====== MATERIALS PROVIDED

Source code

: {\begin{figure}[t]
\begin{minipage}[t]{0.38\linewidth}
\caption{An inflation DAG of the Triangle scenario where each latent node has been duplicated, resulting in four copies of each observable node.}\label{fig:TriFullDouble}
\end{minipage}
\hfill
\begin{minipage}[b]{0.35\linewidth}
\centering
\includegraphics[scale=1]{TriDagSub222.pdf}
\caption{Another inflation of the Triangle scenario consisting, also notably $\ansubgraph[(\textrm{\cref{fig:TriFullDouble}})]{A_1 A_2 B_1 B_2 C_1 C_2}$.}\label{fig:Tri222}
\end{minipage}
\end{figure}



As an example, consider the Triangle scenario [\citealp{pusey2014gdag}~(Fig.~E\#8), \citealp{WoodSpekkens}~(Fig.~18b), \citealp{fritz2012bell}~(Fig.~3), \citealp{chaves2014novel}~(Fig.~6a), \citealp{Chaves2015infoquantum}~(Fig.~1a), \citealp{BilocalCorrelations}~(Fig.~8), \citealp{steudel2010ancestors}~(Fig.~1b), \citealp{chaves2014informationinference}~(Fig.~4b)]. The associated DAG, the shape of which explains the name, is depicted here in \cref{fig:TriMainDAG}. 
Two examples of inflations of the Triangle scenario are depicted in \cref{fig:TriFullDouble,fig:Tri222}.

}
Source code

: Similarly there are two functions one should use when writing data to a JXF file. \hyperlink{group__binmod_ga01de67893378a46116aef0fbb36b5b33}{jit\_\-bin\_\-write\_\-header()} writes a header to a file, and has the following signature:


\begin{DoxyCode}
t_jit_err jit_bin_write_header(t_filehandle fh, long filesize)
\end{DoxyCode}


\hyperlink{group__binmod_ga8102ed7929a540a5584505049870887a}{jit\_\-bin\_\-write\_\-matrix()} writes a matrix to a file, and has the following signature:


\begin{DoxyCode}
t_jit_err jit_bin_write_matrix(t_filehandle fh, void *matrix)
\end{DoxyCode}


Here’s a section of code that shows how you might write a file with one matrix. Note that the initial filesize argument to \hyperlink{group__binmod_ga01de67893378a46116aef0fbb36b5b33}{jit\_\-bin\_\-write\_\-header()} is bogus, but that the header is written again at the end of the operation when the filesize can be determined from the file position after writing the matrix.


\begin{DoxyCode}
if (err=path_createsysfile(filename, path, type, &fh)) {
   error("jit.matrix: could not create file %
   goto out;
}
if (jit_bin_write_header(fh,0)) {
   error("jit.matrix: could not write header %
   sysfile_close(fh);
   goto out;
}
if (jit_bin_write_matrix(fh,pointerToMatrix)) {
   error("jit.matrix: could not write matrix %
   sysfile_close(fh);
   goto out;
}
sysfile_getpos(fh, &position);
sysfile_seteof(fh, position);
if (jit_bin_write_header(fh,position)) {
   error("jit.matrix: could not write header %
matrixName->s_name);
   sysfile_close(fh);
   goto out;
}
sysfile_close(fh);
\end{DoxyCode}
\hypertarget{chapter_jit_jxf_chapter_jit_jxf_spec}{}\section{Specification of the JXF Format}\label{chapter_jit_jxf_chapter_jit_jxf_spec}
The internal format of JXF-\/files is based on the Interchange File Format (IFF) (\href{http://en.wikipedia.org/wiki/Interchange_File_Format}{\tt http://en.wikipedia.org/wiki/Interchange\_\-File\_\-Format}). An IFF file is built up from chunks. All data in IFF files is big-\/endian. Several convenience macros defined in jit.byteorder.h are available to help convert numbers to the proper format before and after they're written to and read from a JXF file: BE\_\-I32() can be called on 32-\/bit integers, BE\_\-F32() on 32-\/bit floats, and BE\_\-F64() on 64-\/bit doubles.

============

- _WHAT YOU SHOULD DO_
Where the string "caption" appears in a line of the entries, count that line, and state the total alone.

- _ANSWER TO THIS EXERCISE_
2